**WHAT THE TASK REQUIRES:**
From the records that follow, copy every line that contains the word "subsection".

**DATASET:**

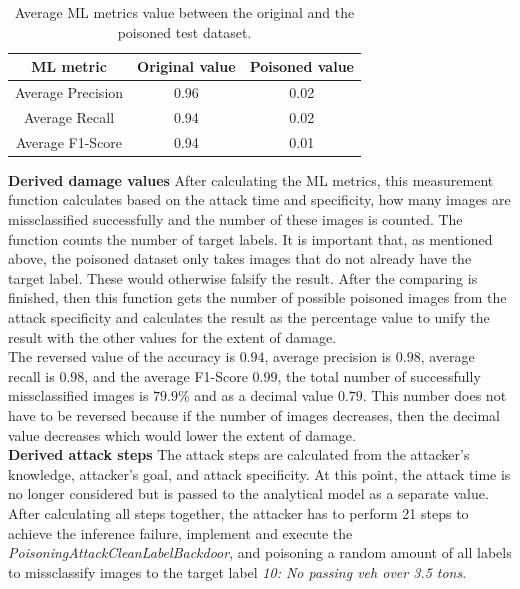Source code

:\begin{table}[ht!]
  \centering
  \begin{tabular}{| c | c | c |}
  \hline
  \rowcolor{lightgray} ML metric & Original value & Poisoned value \\ [0.5ex]
  \hline
  Average Precision & 0.96 & 0.02 \\
  \hline
  Average Recall & 0.94 & 0.02 \\
  \hline
  Average F1-Score & 0.94 & 0.01 \\
  \hline
  \end{tabular}
  \caption{Average ML metrics value between the original and the poisoned test dataset.}
  \label{tab:ml_metrics}
\end{table}

\noindent\textbf{Derived damage values} After calculating the ML metrics, this measurement function calculates based on the attack time and specificity, how many images are missclassified successfully and the number of these images is counted. The function counts the number of target labels. It is important that, as mentioned above, the poisoned dataset only takes images that do not already have the target label. These would otherwise falsify the result. After the comparing is finished, then this function gets the number of possible poisoned images from the attack specificity and calculates the result as the percentage value to unify the result with the other values for the extent of damage. \\
The reversed value of the accuracy is $0.94$, average precision is $0.98$, average recall is $0.98$, and the average F1-Score $0.99$, the total number of successfully missclassified images is $79.9\%$ and as a decimal value $0.79$. This number does not have to be reversed because if the number of images decreases, then the decimal value decreases which would lower the extent of damage. \\

\noindent\textbf{Derived attack steps} The attack steps are calculated from the attacker's knowledge, attacker's goal, and attack specificity. At this point, the attack time is no longer considered but is passed to the analytical model as a separate value. \\
After calculating all steps together, the attacker has to perform 21 steps to achieve the inference failure, implement and execute the \textit{PoisoningAttackCleanLabelBackdoor}, and poisoning a random amount of all labels to missclassify images to the target label \textit{10: No passing veh over 3.5 tons}. \\

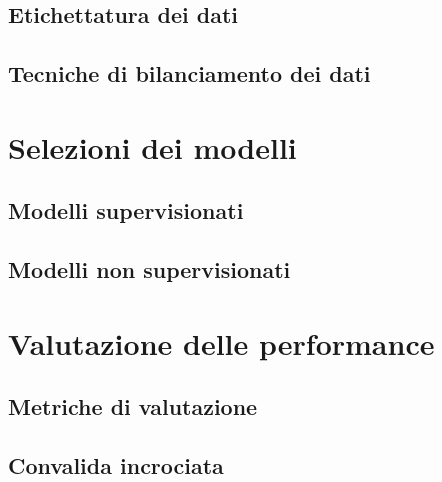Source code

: 







%

\subsection{Etichettatura dei dati} %


\subsection{Tecniche di bilanciamento dei dati} %





\section{Selezioni dei modelli}
\subsection{Modelli supervisionati}
\subsection{Modelli non supervisionati}
\section{Valutazione delle performance}
\subsection{Metriche di valutazione}
\subsection{Convalida incrociata}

**WRITTEN SOLUTION:**
\subsection{Etichettatura dei dati} %
\subsection{Tecniche di bilanciamento dei dati} %
\subsection{Modelli supervisionati}
\subsection{Modelli non supervisionati}
\subsection{Metriche di valutazione}
\subsection{Convalida incrociata}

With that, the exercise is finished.